A new inquiry into the utility of multiomics in diagnosis, published this past May in Nature Medicine, assessed the diagnosis of type 2 diabetes mellitus. The researchers developed models for predicting insulin resistance using a combination of clinical measures along with patient data gleaned from a parade of "omes": The genome, immunome, transcriptome, proteome, metabolome, and microbiome were all assessed in the study.

The authors concluded that these omics measurements could replace traditional tests, which the paper deems burdensome.

Given the different possible manifestations of the condition, however, one of the authors of the paper, Michael Snyder, PhD, of Stanford University, was asked about the differential utility of multiomics. "Multiomics and big data will be powerful for diagnosing and subtyping complex diseases," says Snyder, who is Stanford W. Ascherman professor and chair of the Department of Genetics, and director of the Center for Genomics and Personalized Medicine. "For example, diabetes is a highly heterogenous disease, and making many measurements will likely distinguish its different subtypes."

[P]lenty of clinicians still believe in the value of simply talking to their patients...

Geneticist Angus John Clarke, a professor at Cardiff University in Wales, has argued that environmental and epigenomic factors render genomic data of minimal use without also considering family history data. Yet with multiomics now accounting for epigenomic and environmental factors, these concerns eventually may be overcome.

Adding another perspective, McKee, the Belfast genomics consultant, suggests that the new technology has set the stage for medicine to finally back away from a reliance on large devices and suites of laboratory equipment. "Paradoxically, as medicine becomes more data oriented and technology driven—by orders of magnitude—its intrusion into our everyday lives as patients will become less, and we'll hardly even recognize it as medicine," suggests McKee. "That sounds like a very attractive goal."

Plenty of clinicians still believe in the value of simply talking to their patients, however, even if not for the explicit purpose of obtaining data relevant to a diagnosis.

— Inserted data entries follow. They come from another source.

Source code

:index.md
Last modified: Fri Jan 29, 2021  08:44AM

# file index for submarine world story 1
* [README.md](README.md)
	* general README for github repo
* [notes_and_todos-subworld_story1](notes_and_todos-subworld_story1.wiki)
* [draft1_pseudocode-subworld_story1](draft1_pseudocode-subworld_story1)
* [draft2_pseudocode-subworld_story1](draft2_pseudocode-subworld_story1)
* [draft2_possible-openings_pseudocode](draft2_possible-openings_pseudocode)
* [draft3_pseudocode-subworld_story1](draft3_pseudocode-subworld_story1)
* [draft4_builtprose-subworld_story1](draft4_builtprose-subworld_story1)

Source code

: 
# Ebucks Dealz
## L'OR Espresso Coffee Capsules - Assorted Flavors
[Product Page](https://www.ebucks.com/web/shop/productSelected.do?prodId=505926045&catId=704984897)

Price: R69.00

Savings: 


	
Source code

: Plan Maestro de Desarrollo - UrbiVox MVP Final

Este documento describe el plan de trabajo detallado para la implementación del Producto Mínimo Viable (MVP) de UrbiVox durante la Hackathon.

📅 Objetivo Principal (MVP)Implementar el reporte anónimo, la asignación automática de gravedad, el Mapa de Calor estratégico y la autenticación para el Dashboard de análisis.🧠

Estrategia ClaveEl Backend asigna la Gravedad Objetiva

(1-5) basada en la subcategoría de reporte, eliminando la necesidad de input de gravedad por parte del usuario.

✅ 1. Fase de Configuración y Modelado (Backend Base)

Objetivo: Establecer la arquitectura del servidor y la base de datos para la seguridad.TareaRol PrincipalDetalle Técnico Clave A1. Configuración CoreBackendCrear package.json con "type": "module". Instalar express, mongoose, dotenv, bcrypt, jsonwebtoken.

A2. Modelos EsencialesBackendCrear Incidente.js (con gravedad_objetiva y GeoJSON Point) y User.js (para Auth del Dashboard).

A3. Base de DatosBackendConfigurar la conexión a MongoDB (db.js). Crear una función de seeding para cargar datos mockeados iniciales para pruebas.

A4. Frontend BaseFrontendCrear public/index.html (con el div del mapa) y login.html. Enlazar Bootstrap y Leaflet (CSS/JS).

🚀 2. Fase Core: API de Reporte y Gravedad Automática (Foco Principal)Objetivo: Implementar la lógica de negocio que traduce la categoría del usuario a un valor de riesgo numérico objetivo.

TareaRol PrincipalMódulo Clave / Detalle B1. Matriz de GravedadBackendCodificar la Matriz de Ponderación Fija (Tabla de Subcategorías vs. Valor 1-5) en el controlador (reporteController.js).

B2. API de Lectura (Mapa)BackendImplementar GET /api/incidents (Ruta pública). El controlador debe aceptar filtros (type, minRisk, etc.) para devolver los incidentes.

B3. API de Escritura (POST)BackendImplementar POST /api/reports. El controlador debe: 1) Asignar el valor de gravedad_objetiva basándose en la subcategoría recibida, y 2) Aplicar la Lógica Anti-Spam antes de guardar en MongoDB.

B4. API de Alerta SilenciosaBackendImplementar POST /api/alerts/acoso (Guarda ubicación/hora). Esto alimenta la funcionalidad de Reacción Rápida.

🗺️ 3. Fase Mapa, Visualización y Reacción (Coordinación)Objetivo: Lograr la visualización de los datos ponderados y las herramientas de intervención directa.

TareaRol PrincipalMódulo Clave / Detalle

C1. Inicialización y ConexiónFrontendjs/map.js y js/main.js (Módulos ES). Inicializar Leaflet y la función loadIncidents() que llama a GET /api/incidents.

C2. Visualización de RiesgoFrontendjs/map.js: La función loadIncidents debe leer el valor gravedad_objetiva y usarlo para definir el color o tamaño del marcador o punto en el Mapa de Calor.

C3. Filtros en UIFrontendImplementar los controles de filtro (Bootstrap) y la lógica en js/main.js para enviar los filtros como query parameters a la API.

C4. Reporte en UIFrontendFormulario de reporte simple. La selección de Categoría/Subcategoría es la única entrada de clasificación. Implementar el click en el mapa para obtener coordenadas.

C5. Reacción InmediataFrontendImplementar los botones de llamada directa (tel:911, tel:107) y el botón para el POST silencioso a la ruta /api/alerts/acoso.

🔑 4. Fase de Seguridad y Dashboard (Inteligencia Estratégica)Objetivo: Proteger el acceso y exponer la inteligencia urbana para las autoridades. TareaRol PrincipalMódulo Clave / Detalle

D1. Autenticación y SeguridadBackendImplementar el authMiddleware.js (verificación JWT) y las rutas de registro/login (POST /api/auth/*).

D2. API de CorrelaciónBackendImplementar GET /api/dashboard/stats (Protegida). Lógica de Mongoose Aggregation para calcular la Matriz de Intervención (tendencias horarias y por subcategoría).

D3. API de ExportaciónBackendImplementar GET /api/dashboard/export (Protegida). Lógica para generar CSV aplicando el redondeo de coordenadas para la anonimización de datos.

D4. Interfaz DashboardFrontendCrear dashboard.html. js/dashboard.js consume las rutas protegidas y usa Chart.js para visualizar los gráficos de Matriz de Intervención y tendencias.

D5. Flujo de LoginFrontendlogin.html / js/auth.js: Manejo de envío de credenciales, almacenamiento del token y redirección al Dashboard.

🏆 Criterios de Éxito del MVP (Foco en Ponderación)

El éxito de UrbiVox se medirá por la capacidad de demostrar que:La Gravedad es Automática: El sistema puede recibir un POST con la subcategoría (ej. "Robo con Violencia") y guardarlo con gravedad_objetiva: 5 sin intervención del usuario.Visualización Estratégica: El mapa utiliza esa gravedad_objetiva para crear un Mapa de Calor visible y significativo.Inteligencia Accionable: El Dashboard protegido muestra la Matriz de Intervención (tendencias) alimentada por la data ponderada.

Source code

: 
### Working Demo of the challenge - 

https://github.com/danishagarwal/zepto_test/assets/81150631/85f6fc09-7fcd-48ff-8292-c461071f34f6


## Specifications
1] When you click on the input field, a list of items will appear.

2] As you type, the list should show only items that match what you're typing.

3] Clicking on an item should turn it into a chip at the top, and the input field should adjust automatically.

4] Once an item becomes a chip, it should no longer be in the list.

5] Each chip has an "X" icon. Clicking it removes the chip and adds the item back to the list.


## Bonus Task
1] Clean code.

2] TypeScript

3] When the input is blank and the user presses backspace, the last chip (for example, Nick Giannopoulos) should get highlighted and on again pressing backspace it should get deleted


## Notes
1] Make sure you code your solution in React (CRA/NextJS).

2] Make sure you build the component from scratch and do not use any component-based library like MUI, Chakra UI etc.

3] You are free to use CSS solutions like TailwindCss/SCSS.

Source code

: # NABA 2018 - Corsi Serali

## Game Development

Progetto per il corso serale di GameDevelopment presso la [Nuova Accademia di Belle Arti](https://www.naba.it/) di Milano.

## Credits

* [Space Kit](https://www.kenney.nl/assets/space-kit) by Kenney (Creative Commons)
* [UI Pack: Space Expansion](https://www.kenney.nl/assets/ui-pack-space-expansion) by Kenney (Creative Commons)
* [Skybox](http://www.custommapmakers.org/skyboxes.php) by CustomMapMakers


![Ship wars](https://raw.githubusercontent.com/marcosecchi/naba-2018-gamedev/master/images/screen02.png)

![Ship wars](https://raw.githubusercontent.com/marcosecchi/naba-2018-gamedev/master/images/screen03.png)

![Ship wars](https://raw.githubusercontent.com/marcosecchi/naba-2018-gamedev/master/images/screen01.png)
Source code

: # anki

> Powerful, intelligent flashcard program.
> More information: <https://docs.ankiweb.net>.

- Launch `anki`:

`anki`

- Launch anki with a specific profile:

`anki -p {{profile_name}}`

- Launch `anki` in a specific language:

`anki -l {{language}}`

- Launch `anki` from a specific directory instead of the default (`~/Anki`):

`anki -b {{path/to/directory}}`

PhenoMx, a biotechnology company based in New York City, is commercializing what it calls a personalized digital physical examination. The idea is to make MRI more accessible to the public and use full-body scanning as a preventive tool, as opposed to its typical use in diagnosis. Despite the company's mission, COO Mark Luhovy, MD, isn't suggesting that physicians abandon the tried-and-true patient encounter.

"Integrated multiomics, next-generation imaging, and wearables' data will reduce physician diagnostic speculation and enhance prognostic modeling capabilities," he says. "But the patient story must remain preserved to ensure an authentic connection. Not all of the information exchanged during a physician-patient interaction is quantifiable."

Stanford Medical School's Stanford Medicine 25 program is one of the leading programs intent on fostering bedside medicine. Through various in-person and online courses, it trains young physician on the importance of observing and connecting with their patients, which typically includes a thorough physical exam and patient history.

In a recent video published on Medscape, program director Dr Abraham Verghese commented, "...the more things that we can do at the bedside and interpret for the patient, the better. The key element is that we should still be there; it would be a mistake to do those things and disappear ourselves."